The transaction will provide Swiss Re with multi-year reinsurance and retrocessional protection against severe underwriting losses, covering underwriting risks across the entire Swiss Re Group.
The reinsurer said the arrangement will supports its growth opportunities in an attractive reinsurance market.
Swiss Re’s Group Chief Financial Officer John Dacey, commented on the issuance, “The innovative partnership is a great example of how the Group considers all sources of capital holistically and aims to further enhance its flexible capital structure.
“With this transaction, the Alternative Capital Partners division delivers another material contribution to Swiss Re’s efficient capital management.”

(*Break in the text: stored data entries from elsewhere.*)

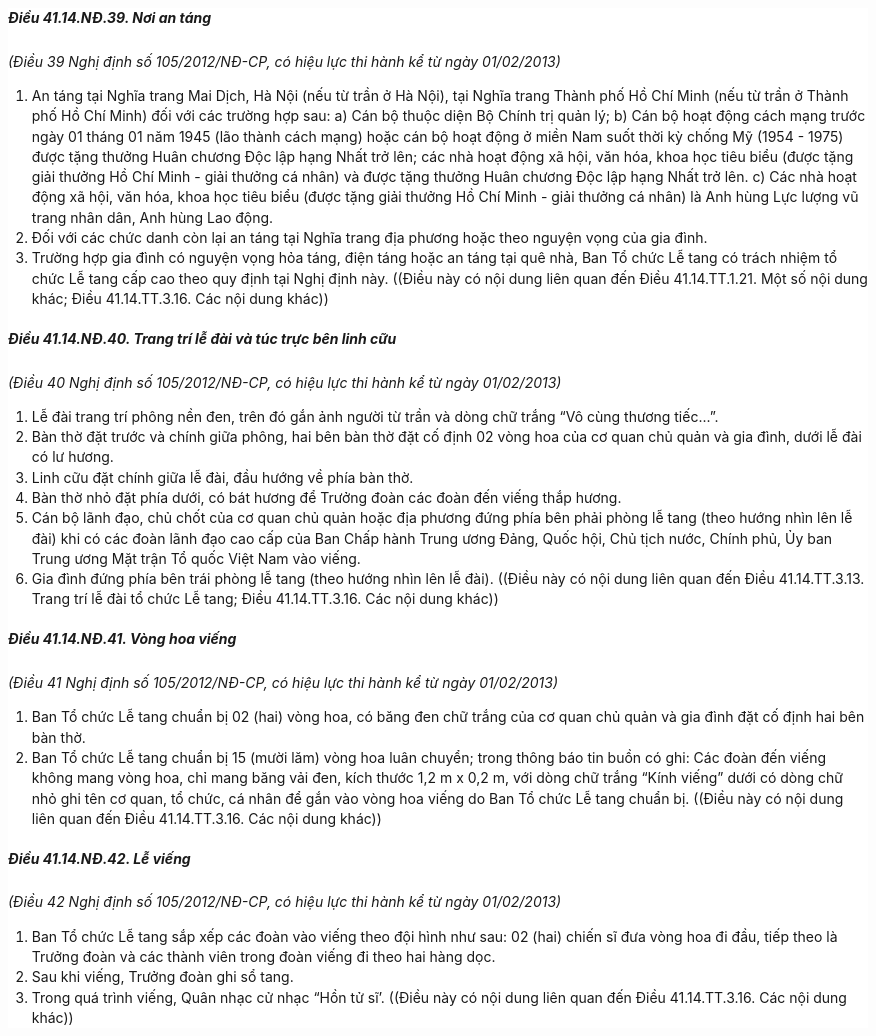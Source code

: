 ##### Điều 41.14.NĐ.39. Nơi an táng
*(Điều 39 Nghị định số 105/2012/NĐ-CP, có hiệu lực thi hành kể từ ngày 01/02/2013)*
1. An táng tại Nghĩa trang Mai Dịch, Hà Nội (nếu từ trần ở Hà Nội), tại Nghĩa trang Thành phố Hồ Chí Minh (nếu từ trần ở Thành phố Hồ Chí Minh) đối với các trường hợp sau:
a) Cán bộ thuộc diện Bộ Chính trị quản lý;
b) Cán bộ hoạt động cách mạng trước ngày 01 tháng 01 năm 1945 (lão thành cách mạng) hoặc cán bộ hoạt động ở miền Nam suốt thời kỳ chống Mỹ (1954 - 1975) được tặng thưởng Huân chương Độc lập hạng Nhất trở lên; các nhà hoạt động xã hội, văn hóa, khoa học tiêu biểu (được tặng giải thưởng Hồ Chí Minh - giải thưởng cá nhân) và được tặng thưởng Huân chương Độc lập hạng Nhất trở lên.
c) Các nhà hoạt động xã hội, văn hóa, khoa học tiêu biểu (được tặng giải thưởng Hồ Chí Minh - giải thưởng cá nhân) là Anh hùng Lực lượng vũ trang nhân dân, Anh hùng Lao động.
2. Đối với các chức danh còn lại an táng tại Nghĩa trang địa phương hoặc theo nguyện vọng của gia đình.
3. Trường hợp gia đình có nguyện vọng hỏa táng, điện táng hoặc an táng tại quê nhà, Ban Tổ chức Lễ tang có trách nhiệm tổ chức Lễ tang cấp cao theo quy định tại Nghị định này.
((Điều này có nội dung liên quan đến Điều 41.14.TT.1.21. Một số nội dung khác; Điều 41.14.TT.3.16. Các nội dung khác))

##### Điều 41.14.NĐ.40. Trang trí lễ đài và túc trực bên linh cữu
*(Điều 40 Nghị định số 105/2012/NĐ-CP, có hiệu lực thi hành kể từ ngày 01/02/2013)*
1. Lễ đài trang trí phông nền đen, trên đó gắn ảnh người từ trần và dòng chữ trắng “Vô cùng thương tiếc...”.
2. Bàn thờ đặt trước và chính giữa phông, hai bên bàn thờ đặt cố định 02 vòng hoa của cơ quan chủ quản và gia đình, dưới lễ đài có lư hương.
3. Linh cữu đặt chính giữa lễ đài, đầu hướng về phía bàn thờ.
4. Bàn thờ nhỏ đặt phía dưới, có bát hương để Trưởng đoàn các đoàn đến viếng thắp hương.
5. Cán bộ lãnh đạo, chủ chốt của cơ quan chủ quản hoặc địa phương đứng phía bên phải phòng lễ tang (theo hướng nhìn lên lễ đài) khi có các đoàn lãnh đạo cao cấp của Ban Chấp hành Trung ương Đảng, Quốc hội, Chủ tịch nước, Chính phủ, Ủy ban Trung ương Mặt trận Tổ quốc Việt Nam vào viếng.
6. Gia đình đứng phía bên trái phòng lễ tang (theo hướng nhìn lên lễ đài).
((Điều này có nội dung liên quan đến Điều 41.14.TT.3.13. Trang trí lễ đài tổ chức Lễ tang; Điều 41.14.TT.3.16. Các nội dung khác))

##### Điều 41.14.NĐ.41. Vòng hoa viếng
*(Điều 41 Nghị định số 105/2012/NĐ-CP, có hiệu lực thi hành kể từ ngày 01/02/2013)*
1. Ban Tổ chức Lễ tang chuẩn bị 02 (hai) vòng hoa, có băng đen chữ trắng của cơ quan chủ quản và gia đình đặt cố định hai bên bàn thờ.
2. Ban Tổ chức Lễ tang chuẩn bị 15 (mười lăm) vòng hoa luân chuyển; trong thông báo tin buồn có ghi: Các đoàn đến viếng không mang vòng hoa, chỉ mang băng vải đen, kích thước 1,2 m x 0,2 m, với dòng chữ trắng “Kính viếng” dưới có dòng chữ nhỏ ghi tên cơ quan, tổ chức, cá nhân để gắn vào vòng hoa viếng do Ban Tổ chức Lễ tang chuẩn bị.
((Điều này có nội dung liên quan đến Điều 41.14.TT.3.16. Các nội dung khác))

##### Điều 41.14.NĐ.42. Lễ viếng
*(Điều 42 Nghị định số 105/2012/NĐ-CP, có hiệu lực thi hành kể từ ngày 01/02/2013)*
1. Ban Tổ chức Lễ tang sắp xếp các đoàn vào viếng theo đội hình như sau: 02 (hai) chiến sĩ đưa vòng hoa đi đầu, tiếp theo là Trưởng đoàn và các thành viên trong đoàn viếng đi theo hai hàng dọc.
2. Sau khi viếng, Trưởng đoàn ghi sổ tang.
3. Trong quá trình viếng, Quân nhạc cử nhạc “Hồn tử sĩ’.
((Điều này có nội dung liên quan đến Điều 41.14.TT.3.16. Các nội dung khác))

Swiss Re is using its Matterhorn Re Ltd. special purpose insurer (SPI) based in Bermuda to facilitate this transaction, with the structure having established a new segregated account named Argon, and also a new Principal At-Risk Variable Rate Notes Program for this new segregated account, for the purposes of issuing a series of notes to ILS focused institutional investors that backed the stop-loss deal.
Investment bank J.P. Morgan has provided US $1 billion in financing via a senior loan, that runs through the new Matterhorn Re segregated account named Argon.
At the same time, various institutional investors are participating in the arrangement via a US $150 million investment in junior insurance-linked notes that have now been issued by the Matterhorn Re Argon segregated account, which is more akin to a catastrophe bond arrangement.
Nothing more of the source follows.